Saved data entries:
++++++++
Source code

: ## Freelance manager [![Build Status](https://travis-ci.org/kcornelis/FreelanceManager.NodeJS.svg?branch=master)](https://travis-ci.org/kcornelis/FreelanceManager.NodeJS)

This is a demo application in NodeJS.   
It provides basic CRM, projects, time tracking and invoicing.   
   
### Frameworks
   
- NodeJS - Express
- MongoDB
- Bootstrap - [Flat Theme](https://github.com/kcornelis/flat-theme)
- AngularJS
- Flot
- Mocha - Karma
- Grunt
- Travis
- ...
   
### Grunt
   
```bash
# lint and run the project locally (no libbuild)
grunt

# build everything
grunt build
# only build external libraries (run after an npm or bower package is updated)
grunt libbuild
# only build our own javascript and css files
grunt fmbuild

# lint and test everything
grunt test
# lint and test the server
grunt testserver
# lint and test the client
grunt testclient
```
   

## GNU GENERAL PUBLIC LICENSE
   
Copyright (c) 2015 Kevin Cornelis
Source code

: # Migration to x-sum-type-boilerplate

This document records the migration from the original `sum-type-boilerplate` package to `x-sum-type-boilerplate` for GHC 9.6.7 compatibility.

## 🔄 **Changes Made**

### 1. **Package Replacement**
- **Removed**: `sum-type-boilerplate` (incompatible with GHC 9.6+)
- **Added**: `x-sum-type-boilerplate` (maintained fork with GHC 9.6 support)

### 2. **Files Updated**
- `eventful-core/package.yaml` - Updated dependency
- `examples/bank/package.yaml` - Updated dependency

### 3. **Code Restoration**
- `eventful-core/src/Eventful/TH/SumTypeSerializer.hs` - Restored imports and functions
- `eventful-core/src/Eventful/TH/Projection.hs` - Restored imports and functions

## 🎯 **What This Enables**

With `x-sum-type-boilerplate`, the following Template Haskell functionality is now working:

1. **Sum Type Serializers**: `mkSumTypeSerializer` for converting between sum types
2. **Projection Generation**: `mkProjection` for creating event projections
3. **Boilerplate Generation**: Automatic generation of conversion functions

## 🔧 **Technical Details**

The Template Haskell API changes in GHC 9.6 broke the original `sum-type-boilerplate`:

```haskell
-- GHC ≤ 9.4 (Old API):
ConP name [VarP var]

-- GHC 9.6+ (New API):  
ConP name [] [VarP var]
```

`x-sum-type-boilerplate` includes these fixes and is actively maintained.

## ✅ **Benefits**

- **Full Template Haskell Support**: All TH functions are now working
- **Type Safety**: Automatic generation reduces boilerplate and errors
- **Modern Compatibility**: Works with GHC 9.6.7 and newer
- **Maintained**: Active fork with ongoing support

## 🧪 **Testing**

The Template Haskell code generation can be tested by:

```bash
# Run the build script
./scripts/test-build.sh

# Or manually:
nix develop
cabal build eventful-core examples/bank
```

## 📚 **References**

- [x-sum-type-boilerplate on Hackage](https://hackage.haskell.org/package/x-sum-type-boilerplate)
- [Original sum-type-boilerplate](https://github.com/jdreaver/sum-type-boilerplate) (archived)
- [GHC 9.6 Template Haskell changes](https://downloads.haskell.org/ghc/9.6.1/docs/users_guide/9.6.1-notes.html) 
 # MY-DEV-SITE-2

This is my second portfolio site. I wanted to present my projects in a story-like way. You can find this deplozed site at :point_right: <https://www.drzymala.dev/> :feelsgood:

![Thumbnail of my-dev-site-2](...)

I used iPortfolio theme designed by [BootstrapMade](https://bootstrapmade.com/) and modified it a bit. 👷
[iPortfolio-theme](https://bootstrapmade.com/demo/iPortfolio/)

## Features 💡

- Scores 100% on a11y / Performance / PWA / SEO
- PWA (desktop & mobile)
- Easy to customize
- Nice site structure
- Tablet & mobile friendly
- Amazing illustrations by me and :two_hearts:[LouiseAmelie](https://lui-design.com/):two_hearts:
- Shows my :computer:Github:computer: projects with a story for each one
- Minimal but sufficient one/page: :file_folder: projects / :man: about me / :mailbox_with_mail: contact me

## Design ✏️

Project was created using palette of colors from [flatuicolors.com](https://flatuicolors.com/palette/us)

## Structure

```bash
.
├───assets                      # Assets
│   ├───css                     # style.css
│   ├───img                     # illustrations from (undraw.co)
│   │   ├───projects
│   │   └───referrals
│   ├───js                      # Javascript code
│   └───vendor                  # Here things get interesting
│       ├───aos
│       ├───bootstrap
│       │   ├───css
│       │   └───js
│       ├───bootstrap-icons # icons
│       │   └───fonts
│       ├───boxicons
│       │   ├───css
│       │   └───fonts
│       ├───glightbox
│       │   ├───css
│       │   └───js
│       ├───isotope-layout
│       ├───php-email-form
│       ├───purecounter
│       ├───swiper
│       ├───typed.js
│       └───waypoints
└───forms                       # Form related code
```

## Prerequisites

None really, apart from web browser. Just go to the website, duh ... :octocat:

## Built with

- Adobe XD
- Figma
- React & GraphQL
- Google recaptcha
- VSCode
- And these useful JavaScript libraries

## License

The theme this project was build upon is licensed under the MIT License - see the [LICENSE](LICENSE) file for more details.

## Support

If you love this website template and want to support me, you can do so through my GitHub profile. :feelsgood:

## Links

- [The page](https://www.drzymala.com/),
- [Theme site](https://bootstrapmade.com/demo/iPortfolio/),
++++++++
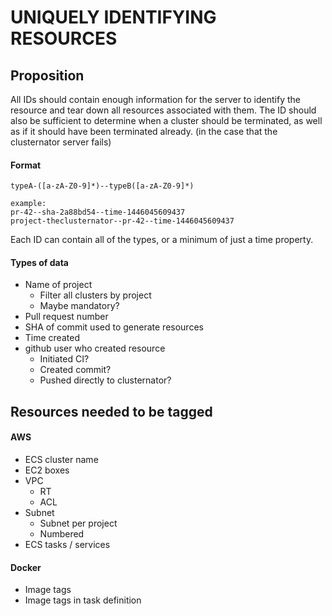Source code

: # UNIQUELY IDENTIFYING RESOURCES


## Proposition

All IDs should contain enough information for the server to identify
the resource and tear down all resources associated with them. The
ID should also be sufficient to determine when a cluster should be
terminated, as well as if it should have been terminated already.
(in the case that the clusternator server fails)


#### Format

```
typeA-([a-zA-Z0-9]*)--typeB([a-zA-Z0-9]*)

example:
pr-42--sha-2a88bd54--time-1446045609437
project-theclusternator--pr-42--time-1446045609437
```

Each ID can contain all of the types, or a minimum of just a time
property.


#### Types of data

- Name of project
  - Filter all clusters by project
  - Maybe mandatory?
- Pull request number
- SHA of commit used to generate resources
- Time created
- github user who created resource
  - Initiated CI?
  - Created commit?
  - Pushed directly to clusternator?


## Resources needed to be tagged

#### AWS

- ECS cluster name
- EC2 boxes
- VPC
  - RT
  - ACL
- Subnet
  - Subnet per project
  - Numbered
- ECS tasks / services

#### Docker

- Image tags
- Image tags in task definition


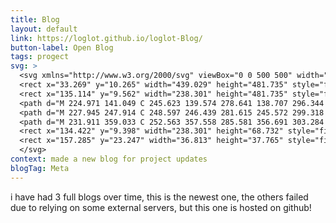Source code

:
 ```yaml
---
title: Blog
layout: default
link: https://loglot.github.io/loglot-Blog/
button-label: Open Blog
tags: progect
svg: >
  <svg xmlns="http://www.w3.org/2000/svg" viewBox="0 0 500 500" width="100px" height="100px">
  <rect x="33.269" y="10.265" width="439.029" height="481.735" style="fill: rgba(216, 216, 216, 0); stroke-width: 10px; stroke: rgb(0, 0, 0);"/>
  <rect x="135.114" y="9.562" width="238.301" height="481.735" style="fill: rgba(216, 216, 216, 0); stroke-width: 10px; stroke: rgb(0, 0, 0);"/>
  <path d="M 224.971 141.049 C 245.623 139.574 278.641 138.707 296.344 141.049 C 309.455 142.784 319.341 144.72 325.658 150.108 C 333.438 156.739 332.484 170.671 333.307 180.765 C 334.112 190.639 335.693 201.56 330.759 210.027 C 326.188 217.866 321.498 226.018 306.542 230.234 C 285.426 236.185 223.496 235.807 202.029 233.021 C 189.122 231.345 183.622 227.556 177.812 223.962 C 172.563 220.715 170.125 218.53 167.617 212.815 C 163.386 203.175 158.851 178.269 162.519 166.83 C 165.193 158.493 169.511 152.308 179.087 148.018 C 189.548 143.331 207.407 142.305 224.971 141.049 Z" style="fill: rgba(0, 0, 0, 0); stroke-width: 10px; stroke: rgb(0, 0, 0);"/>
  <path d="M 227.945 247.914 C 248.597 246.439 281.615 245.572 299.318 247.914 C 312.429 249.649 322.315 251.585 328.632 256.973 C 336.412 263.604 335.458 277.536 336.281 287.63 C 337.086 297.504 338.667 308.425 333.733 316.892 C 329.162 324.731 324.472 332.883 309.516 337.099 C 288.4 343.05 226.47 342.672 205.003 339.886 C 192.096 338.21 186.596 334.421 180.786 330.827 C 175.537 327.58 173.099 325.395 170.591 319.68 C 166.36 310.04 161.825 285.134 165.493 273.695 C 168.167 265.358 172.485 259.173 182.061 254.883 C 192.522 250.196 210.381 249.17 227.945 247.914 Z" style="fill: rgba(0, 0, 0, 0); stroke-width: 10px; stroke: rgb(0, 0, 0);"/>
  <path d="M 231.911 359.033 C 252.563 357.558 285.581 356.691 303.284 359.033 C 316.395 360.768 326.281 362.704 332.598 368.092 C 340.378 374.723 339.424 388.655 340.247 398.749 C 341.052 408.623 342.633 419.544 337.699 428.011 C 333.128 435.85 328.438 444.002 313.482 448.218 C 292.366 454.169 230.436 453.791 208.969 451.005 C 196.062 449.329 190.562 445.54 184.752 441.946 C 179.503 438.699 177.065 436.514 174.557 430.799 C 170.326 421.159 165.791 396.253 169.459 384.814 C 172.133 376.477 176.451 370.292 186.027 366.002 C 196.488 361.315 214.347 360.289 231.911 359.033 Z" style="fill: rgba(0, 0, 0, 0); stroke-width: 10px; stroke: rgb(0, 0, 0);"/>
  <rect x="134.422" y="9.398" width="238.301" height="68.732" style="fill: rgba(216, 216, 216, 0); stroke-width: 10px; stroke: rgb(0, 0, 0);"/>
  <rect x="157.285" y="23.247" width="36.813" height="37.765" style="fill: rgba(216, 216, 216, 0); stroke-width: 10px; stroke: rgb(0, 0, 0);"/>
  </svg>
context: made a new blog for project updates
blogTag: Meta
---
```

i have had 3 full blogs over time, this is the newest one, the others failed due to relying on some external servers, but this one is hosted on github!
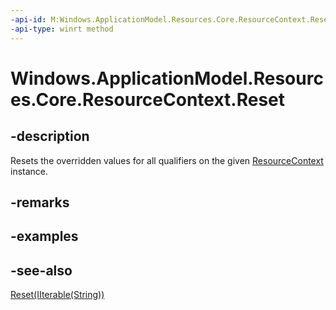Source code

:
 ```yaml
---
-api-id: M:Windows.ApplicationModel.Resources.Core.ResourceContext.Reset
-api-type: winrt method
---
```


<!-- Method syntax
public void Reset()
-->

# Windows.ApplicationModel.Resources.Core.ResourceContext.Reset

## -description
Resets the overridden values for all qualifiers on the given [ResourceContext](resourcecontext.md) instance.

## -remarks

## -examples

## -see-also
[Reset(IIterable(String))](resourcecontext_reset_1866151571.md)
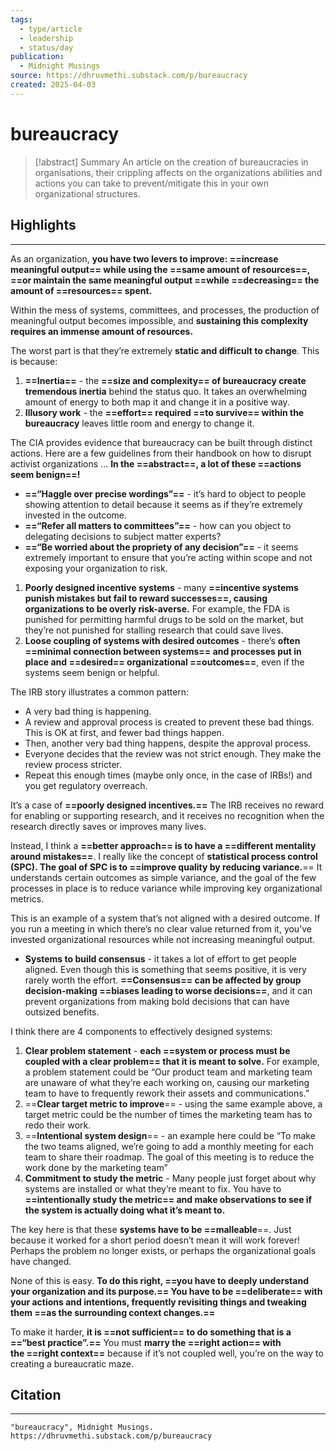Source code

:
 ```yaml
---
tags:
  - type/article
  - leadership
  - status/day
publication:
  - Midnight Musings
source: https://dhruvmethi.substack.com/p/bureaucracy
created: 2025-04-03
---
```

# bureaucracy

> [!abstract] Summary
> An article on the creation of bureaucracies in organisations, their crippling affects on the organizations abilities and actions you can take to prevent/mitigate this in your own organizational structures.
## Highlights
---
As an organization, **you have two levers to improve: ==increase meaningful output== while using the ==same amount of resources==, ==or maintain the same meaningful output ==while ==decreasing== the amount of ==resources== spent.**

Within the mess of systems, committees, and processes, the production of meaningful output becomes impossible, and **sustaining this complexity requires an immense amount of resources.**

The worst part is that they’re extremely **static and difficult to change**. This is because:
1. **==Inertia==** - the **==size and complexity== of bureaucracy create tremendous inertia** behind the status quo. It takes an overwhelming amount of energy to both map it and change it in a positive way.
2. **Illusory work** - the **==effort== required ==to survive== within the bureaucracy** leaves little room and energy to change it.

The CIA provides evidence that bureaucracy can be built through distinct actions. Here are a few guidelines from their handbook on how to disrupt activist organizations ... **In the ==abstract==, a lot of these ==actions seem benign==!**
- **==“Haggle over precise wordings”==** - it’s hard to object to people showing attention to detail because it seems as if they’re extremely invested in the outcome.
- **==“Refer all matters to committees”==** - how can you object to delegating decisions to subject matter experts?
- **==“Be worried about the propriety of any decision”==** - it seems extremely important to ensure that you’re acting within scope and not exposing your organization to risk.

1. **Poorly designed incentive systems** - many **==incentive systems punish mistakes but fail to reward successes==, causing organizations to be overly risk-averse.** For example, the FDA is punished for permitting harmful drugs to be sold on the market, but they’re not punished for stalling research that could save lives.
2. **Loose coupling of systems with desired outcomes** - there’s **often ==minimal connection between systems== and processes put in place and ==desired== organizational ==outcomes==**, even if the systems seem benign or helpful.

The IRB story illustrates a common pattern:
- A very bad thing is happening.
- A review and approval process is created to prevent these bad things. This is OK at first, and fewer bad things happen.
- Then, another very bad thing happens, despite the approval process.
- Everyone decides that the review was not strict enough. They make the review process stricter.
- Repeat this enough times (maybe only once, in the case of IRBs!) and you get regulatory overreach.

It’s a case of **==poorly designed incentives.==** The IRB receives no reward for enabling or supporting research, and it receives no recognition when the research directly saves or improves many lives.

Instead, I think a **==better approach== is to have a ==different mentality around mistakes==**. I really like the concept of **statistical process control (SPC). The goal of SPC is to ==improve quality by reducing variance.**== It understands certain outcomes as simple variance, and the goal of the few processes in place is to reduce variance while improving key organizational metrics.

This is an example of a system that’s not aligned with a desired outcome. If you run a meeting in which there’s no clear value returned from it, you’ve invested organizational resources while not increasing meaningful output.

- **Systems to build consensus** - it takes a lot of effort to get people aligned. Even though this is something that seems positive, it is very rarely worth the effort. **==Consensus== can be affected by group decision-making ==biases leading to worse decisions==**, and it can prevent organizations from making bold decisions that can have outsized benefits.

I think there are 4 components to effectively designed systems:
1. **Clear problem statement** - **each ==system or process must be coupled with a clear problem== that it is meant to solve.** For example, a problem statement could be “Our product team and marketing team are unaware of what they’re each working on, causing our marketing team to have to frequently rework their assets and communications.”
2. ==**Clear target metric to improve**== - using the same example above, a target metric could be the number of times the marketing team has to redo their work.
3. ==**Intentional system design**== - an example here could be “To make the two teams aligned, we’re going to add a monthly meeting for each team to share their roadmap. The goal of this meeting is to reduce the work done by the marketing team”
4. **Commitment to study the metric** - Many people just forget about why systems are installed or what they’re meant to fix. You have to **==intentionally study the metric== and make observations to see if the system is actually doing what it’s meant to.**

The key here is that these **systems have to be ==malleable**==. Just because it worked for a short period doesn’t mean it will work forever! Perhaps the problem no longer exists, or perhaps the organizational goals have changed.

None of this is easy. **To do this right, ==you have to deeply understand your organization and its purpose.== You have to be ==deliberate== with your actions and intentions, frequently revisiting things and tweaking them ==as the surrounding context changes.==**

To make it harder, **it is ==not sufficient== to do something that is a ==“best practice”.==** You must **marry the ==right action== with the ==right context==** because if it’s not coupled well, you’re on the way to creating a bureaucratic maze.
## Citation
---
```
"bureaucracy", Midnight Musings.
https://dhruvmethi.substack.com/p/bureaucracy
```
++++++++
> **Task description**: Answer with the count alone: how many lines in the data above have "same" in them?

> **Task solution**: 2